“Tamil cinema can now compete with Bollywood”- Cinema express

Films worked on: Kaala, Sarpatta Parambarai
Directors worked with: Pa Ranjith
Main responsibilities: Art Department, Costume and Casting

 

When did you realise cinema was your calling?

It was all because of two films – Thavamai Thavamirundhu and Onbadhu Roobai Nottu – that I watched during my 12th grade. They really affected me and I wanted to get into the field right after high school. But my parents were not supportive. So, I completed my degree and worked in a few BPOs. When I realised that wasn’t working out, I resigned and enrolled myself in a Visual Medium and Direction course. It took me four years to become an AD after completing that course.

What have you learned from your director?

Ranjith sir is an extremely approachable person. Anyone can walk up to him and strike up a conversation. I am not sure if that’s possible with other directors. Another thing about him is how he expects us to know the script inside out and carry out our responsibilities knowing what it’s adding to the overall film. He does not push anyone to do their work, but rather trusts us to perform our duties.

What’s the oddest or most memorable thing you have seen or done as an AD?

For Kaala, we had to capture a fight scene on top of a bridge in Mumbai. While we were able to make a set of the bridge for the actual fight sequence, we had to shoot the start and end of that sequence on the actual bridge. Even Hindi films aren’t shot there as crowd management is tough. And since we were filming with Rajini sir, the crowd was beyond control and it was tough to shoot there despite getting the permissions. When someone of his stature is on location, our responsibility for his safety and security goes up multifold. Some people even tried to run us over with their cars! The weather too was unexpected – it rained till morning and then the sun shone mercilessly. I’ll never forget those two days of shooting. Aside from that, we had to shoot a number of scenes featuring Rajini sir in Mumbai, such as the post-climax montages and inside Dharavi, and we were on our toes every day.

What’s one area of filmmaking you had a tough time with, but are better at now?

Writing a story is easier than converting it to a film. As cinema is a visual medium, we have to be conscious of how we frame each scene and shot division is something that took me a while to grasp. While shooting a scene, we have to be aware of how that sequences starts and ends, and we should be mentally prepared for how we’re going to edit it. It’s also important to know how to end a shot – whether it’s a wide or a close – to ensure that the emotions of that scene are transferred to the next shot. It’s a skill that can’t be taught, so we have to learn it all by ourselves.  

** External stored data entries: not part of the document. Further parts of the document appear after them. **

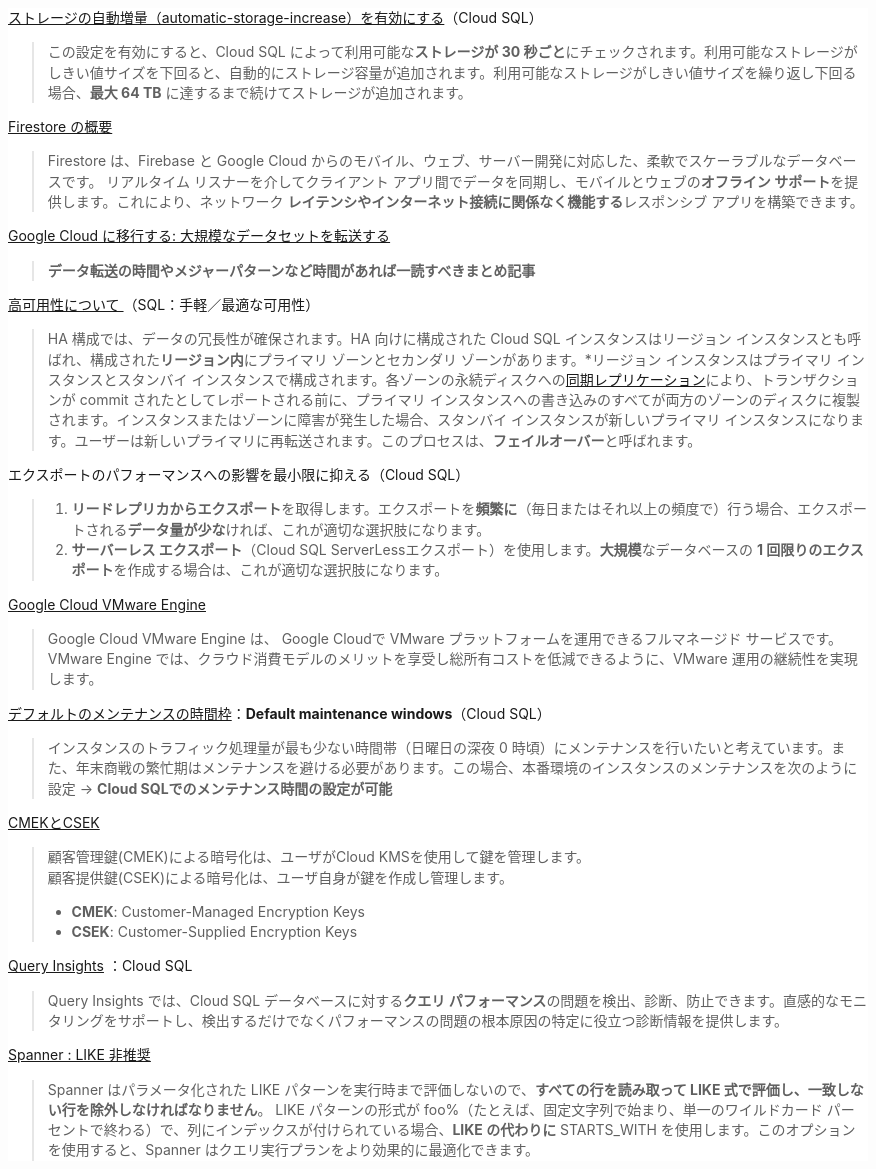 [ストレージの自動増量（automatic-storage-increase）を有効にする](https://cloud.google.com/sql/docs/mysql/instance-settings?hl=ja#automatic-storage-increase-2ndgen)（Cloud SQL）
> この設定を有効にすると、Cloud SQL によって利用可能な**ストレージが 30 秒ごと**にチェックされます。利用可能なストレージがしきい値サイズを下回ると、自動的にストレージ容量が追加されます。利用可能なストレージがしきい値サイズを繰り返し下回る場合、**最大 64 TB** に達するまで続けてストレージが追加されます。

[Firestore の概要](https://cloud.google.com/firestore/docs/overview?hl=ja)
> Firestore は、Firebase と Google Cloud からのモバイル、ウェブ、サーバー開発に対応した、柔軟でスケーラブルなデータベースです。 リアルタイム リスナーを介してクライアント アプリ間でデータを同期し、モバイルとウェブの**オフライン サポート**を提供します。これにより、ネットワーク **レイテンシやインターネット接続に関係なく機能する**レスポンシブ アプリを構築できます。


[Google Cloud に移行する: 大規模なデータセットを転送する ](https://cloud.google.com/architecture/migration-to-google-cloud-transferring-your-large-datasets?hl=ja)
> **データ転送の時間やメジャーパターンなど時間があれば一読すべきまとめ記事**

[高可用性について ](https://cloud.google.com/sql/docs/mysql/high-availability?hl=ja)（SQL：手軽／最適な可用性）
> HA 構成では、データの冗長性が確保されます。HA 向けに構成された Cloud SQL インスタンスはリージョン インスタンスとも呼ばれ、構成された**リージョン内**にプライマリ ゾーンとセカンダリ ゾーンがあります。*リージョン インスタンスはプライマリ インスタンスとスタンバイ インスタンスで構成されます。各ゾーンの永続ディスクへの[同期レプリケーション](https://cloud.google.com/compute/docs/disks?hl=ja#repds)により、トランザクションが commit されたとしてレポートされる前に、プライマリ インスタンスへの書き込みのすべてが両方のゾーンのディスクに複製されます。インスタンスまたはゾーンに障害が発生した場合、スタンバイ インスタンスが新しいプライマリ インスタンスになります。ユーザーは新しいプライマリに再転送されます。このプロセスは、**フェイルオーバー**と呼ばれます。
 

エクスポートのパフォーマンスへの影響を最小限に抑える（Cloud SQL）
> 1. **リードレプリカからエクスポート**を取得します。エクスポートを**頻繁に**（毎日またはそれ以上の頻度で）行う場合、エクスポートされる**データ量が少な**ければ、これが適切な選択肢になります。
> 2. **サーバーレス エクスポート**（Cloud SQL ServerLessエクスポート）を使用します。**大規模**なデータベースの **1 回限りのエクスポート**を作成する場合は、これが適切な選択肢になります。


[Google Cloud VMware Engine](https://cloud.google.com/vmware-engine/docs/overview?hl=ja)
> Google Cloud VMware Engine は、 Google Cloudで VMware プラットフォームを運用できるフルマネージド サービスです。VMware Engine では、クラウド消費モデルのメリットを享受し総所有コストを低減できるように、VMware 運用の継続性を実現します。


[デフォルトのメンテナンスの時間枠](https://cloud.google.com/sql/docs/mysql/maintenance?hl=ja#default-windows)：**Default maintenance windows**（Cloud SQL）
> インスタンスのトラフィック処理量が最も少ない時間帯（日曜日の深夜 0 時頃）にメンテナンスを行いたいと考えています。また、年末商戦の繁忙期はメンテナンスを避ける必要があります。この場合、本番環境のインスタンスのメンテナンスを次のように設定
> → **Cloud SQLでのメンテナンス時間の設定が可能**

[CMEKとCSEK](https://qiita.com/atsumjp/items/b872744d69686a1fc783)
> 顧客管理鍵(CMEK)による暗号化は、ユーザがCloud KMSを使用して鍵を管理します。  
> 顧客提供鍵(CSEK)による暗号化は、ユーザ自身が鍵を作成し管理します。
> - **CMEK**: Customer-Managed Encryption Keys
> - **CSEK**: Customer-Supplied Encryption Keys

[Query Insights](https://cloud.google.com/sql/docs/mysql/using-query-insights?hl=ja#introduction) ：Cloud SQL
> Query Insights では、Cloud SQL データベースに対する**クエリ パフォーマンス**の問題を検出、診断、防止できます。直感的なモニタリングをサポートし、検出するだけでなくパフォーマンスの問題の根本原因の特定に役立つ診断情報を提供します。


[Spanner : LIKE 非推奨](https://cloud.google.com/spanner/docs/sql-best-practices?hl=ja#param-like)
> Spanner はパラメータ化された LIKE パターンを実行時まで評価しないので、**すべての行を読み取って LIKE 式で評価し、一致しない行を除外しなければなりません**。
> LIKE パターンの形式が foo%（たとえば、固定文字列で始まり、単一のワイルドカード パーセントで終わる）で、列にインデックスが付けられている場合、**LIKE の代わりに** STARTS_WITH を使用します。このオプションを使用すると、Spanner はクエリ実行プランをより効果的に最適化できます。
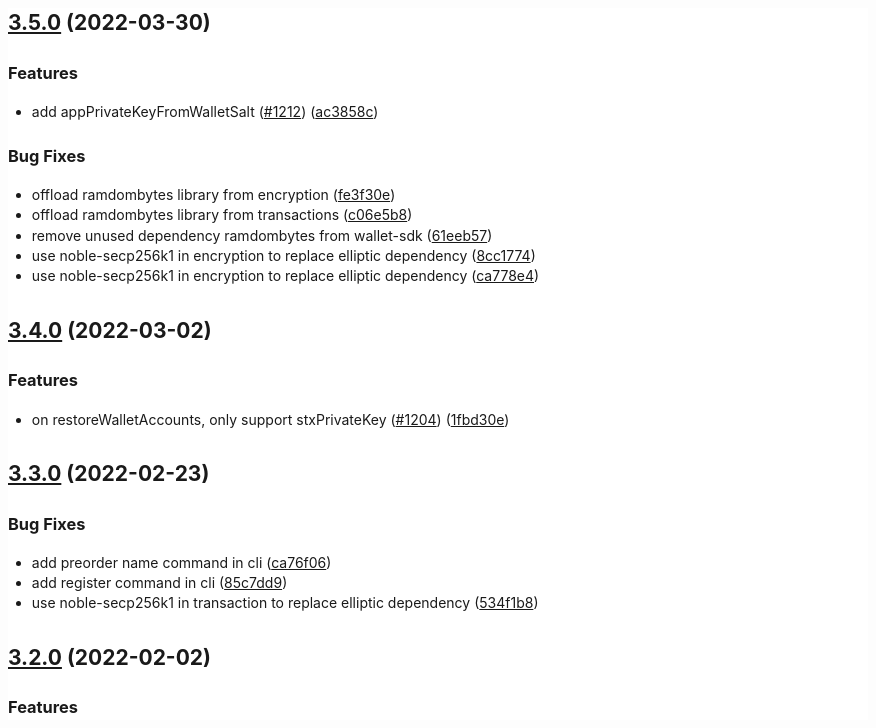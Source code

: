## [3.5.0](https://github.com/hirosystems/stacks.js/compare/v3.4.0...v3.5.0) (2022-03-30)


### Features

* add appPrivateKeyFromWalletSalt ([#1212](https://github.com/hirosystems/stacks.js/issues/1212)) ([ac3858c](https://github.com/hirosystems/stacks.js/commit/ac3858cc0c5bd6aba0ff2c71704161bb4926e387))


### Bug Fixes

* offload ramdombytes library from encryption ([fe3f30e](https://github.com/hirosystems/stacks.js/commit/fe3f30ee4ea110ef150a1b407bde0af2feba6783))
* offload ramdombytes library from transactions ([c06e5b8](https://github.com/hirosystems/stacks.js/commit/c06e5b838fe42c376b9347f486393ea31bc54ddb))
* remove unused dependency ramdombytes from wallet-sdk ([61eeb57](https://github.com/hirosystems/stacks.js/commit/61eeb57ab0b4e41838e154701165ac0fe98b760c))
* use noble-secp256k1 in encryption to replace elliptic dependency ([8cc1774](https://github.com/hirosystems/stacks.js/commit/8cc1774d06cbe63ba4188800b57cc8cc159712a6))
* use noble-secp256k1 in encryption to replace elliptic dependency ([ca778e4](https://github.com/hirosystems/stacks.js/commit/ca778e493e4b8651b0db896a469617be65139b30))

## [3.4.0](https://github.com/hirosystems/stacks.js/compare/v3.3.0...v3.4.0) (2022-03-02)


### Features

* on restoreWalletAccounts, only support stxPrivateKey ([#1204](https://github.com/hirosystems/stacks.js/issues/1204)) ([1fbd30e](https://github.com/hirosystems/stacks.js/commit/1fbd30e8d1bc459efae2967ed084151e57cc90a9))

## [3.3.0](https://github.com/hirosystems/stacks.js/compare/v3.2.0...v3.3.0) (2022-02-23)


### Bug Fixes

* add preorder name command in cli ([ca76f06](https://github.com/hirosystems/stacks.js/commit/ca76f06cda82623ca48b3d623da6f2c5cb2851c6))
* add register command in cli ([85c7dd9](https://github.com/hirosystems/stacks.js/commit/85c7dd9d770aba5c6a60b8702bb57239c7fd14bc))
* use noble-secp256k1 in transaction to replace elliptic dependency ([534f1b8](https://github.com/hirosystems/stacks.js/commit/534f1b8acf5ab1267860af0d2a9f1ba19bb35303))

## [3.2.0](https://github.com/hirosystems/stacks.js/compare/v3.1.1...v3.2.0) (2022-02-02)


### Features
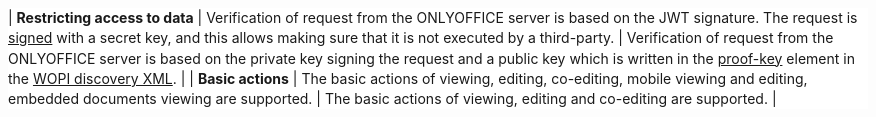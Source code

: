 | **Restricting access to data**                         | Verification of request from the ONLYOFFICE server is based on the JWT signature. The request is [signed](../../Additional%20API/Signature/Request/index.md#outgoing-requests) with a secret key, and this allows making sure that it is not executed by a third-party.                                                                                                                                                                                                                                                                                                                                                                                                                                                                                                                                                                                                                                                                                                                                                                                                                                                                                                                                                                                                                                                                                                                                                                      | Verification of request from the ONLYOFFICE server is based on the private key signing the request and a public key which is written in the [proof-key](../Proof%20keys/index.md) element in the [WOPI discovery XML](../WOPI%20discovery/index.md).                                                                                                                                                                                                                                                                                                                                                                                                                                                                                                |
| **Basic actions**                                      | The basic actions of viewing, editing, co-editing, mobile viewing and editing, embedded documents viewing are supported.                                                                                                                                                                                                                                                                                                                                                                                                                                                                                                                                                                                                                                                                                                                                                                                                                                                                                                                                                                                                                                                                                                                                                                                                                                                                                                                     | The basic actions of viewing, editing and co-editing are supported.                                                                                                                                                                                                                                                                                                                                                                                                                                                                                                                                                                                                                                                                                 |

What is your take on present-day cinema?

The industry is more active than ever before. And there’s a sizeable influx of new actors. Be it in terms of budget or content, we’re now able to compete with Bollywood. Their reach alone is now bigger. Our market has to be made wider. 

What’s one change you wish to see in Tamil cinema?

It would be great if more corporates can get into the theatre business. Theatres in suburban and rural areas are more commercially oriented. They pick films based on the hero since they only have one screen. The advantage of corporates starting multiplexes is that even if they play the films of big heroes, they will be able to accommodate independent and offbeat films as well. I’d also like to see more individuals get into production. Very few individual producers are currently active, and only some of them listen to the synopsis and read the script properly. 

Who would be the dream cast and/or crew for your debut project?

I’ve written two scripts and both of them are women-fronted films. I’ve written them keeping Radhika ma’am and Nayanthara ma’am in mind. I don’t think anyone else would fit those scripts as perfectly as them.